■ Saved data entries
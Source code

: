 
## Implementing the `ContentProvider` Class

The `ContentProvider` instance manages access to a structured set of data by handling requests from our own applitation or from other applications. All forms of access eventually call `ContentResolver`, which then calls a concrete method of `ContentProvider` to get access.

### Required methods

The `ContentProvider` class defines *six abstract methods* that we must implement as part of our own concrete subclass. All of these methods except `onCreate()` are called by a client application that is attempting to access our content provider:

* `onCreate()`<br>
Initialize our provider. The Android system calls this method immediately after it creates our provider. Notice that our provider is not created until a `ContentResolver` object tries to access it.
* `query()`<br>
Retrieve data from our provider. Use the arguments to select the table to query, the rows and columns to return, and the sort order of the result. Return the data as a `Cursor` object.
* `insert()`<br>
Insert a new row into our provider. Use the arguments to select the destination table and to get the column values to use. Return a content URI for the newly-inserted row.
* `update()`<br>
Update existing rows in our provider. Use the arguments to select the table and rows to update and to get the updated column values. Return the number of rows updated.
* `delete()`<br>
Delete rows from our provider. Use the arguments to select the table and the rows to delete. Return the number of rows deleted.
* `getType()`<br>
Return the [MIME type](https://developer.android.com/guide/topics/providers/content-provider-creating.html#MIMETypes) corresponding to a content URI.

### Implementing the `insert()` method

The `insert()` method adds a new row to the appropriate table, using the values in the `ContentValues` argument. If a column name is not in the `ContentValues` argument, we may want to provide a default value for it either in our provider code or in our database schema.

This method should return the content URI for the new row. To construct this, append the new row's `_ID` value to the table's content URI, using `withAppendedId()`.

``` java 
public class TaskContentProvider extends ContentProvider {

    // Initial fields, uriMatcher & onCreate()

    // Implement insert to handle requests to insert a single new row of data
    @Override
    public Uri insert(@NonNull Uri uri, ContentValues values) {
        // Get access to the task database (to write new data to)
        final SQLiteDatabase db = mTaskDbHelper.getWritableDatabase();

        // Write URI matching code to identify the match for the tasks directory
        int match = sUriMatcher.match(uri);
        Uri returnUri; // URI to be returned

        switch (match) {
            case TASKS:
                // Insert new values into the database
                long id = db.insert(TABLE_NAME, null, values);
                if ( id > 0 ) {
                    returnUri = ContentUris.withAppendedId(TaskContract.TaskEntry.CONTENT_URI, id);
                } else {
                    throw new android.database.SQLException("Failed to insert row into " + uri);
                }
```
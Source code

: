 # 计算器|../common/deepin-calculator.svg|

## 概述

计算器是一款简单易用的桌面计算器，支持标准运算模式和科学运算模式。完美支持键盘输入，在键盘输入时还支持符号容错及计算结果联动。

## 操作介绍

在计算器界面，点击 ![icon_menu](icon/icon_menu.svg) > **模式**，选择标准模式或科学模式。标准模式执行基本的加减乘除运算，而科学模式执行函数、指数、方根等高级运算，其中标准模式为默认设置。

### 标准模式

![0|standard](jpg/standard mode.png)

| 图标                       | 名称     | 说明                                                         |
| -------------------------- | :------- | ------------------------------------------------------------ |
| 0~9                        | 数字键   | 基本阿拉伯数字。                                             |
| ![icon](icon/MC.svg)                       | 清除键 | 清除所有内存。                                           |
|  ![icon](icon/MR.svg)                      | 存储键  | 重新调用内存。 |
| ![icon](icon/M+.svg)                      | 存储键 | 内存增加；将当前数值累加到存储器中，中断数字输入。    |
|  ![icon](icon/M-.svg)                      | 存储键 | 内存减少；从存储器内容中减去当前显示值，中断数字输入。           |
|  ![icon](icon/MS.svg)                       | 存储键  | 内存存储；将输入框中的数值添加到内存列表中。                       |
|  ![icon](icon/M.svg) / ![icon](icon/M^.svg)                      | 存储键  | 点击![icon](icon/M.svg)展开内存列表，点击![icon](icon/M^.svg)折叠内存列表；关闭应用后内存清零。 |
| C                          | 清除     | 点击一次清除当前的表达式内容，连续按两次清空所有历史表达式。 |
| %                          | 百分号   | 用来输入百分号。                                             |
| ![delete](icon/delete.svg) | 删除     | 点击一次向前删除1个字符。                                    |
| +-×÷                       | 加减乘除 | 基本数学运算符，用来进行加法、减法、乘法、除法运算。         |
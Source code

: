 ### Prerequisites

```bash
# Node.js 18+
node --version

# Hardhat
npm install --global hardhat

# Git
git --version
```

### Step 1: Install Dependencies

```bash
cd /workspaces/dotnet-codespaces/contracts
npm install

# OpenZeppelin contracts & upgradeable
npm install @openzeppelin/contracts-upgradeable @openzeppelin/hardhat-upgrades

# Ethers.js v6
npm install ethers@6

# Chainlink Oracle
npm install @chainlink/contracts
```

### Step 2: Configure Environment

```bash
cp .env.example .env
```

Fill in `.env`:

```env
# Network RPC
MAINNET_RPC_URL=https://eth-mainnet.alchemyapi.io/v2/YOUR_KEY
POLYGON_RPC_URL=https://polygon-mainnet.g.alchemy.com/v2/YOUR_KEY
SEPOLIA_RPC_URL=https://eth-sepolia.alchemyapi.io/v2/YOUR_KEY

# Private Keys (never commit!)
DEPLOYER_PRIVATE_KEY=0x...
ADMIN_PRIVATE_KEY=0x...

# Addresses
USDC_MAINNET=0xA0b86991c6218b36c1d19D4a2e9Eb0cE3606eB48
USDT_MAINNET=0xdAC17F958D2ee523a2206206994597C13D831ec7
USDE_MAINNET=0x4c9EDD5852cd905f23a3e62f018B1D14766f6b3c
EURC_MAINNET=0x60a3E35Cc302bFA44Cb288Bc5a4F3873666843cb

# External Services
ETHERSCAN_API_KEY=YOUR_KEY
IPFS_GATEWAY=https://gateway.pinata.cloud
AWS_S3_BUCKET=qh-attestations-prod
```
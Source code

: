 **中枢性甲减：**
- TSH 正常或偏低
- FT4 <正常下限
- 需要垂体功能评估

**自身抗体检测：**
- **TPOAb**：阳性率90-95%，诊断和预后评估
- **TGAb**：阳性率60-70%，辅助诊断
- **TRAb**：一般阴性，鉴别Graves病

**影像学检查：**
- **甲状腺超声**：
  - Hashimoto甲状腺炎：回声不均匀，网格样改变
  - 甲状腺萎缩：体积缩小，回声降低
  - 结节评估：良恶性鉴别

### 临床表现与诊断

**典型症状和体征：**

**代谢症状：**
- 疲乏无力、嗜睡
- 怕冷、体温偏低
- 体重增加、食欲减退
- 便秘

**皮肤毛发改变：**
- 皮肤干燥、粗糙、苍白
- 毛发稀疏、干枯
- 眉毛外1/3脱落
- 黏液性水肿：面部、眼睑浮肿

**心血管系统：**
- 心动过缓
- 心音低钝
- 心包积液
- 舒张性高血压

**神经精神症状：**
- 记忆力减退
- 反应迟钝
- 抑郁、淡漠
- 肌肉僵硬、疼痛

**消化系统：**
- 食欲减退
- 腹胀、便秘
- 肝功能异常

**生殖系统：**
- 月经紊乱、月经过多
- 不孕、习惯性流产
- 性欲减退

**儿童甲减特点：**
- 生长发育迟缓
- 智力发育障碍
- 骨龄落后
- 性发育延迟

■ Instructions for the task
Restate the data verbatim through the "### Required methods" line.

■ Response to this exercise
Source code

: 
## Implementing the `ContentProvider` Class

The `ContentProvider` instance manages access to a structured set of data by handling requests from our own applitation or from other applications. All forms of access eventually call `ContentResolver`, which then calls a concrete method of `ContentProvider` to get access.

### Required methods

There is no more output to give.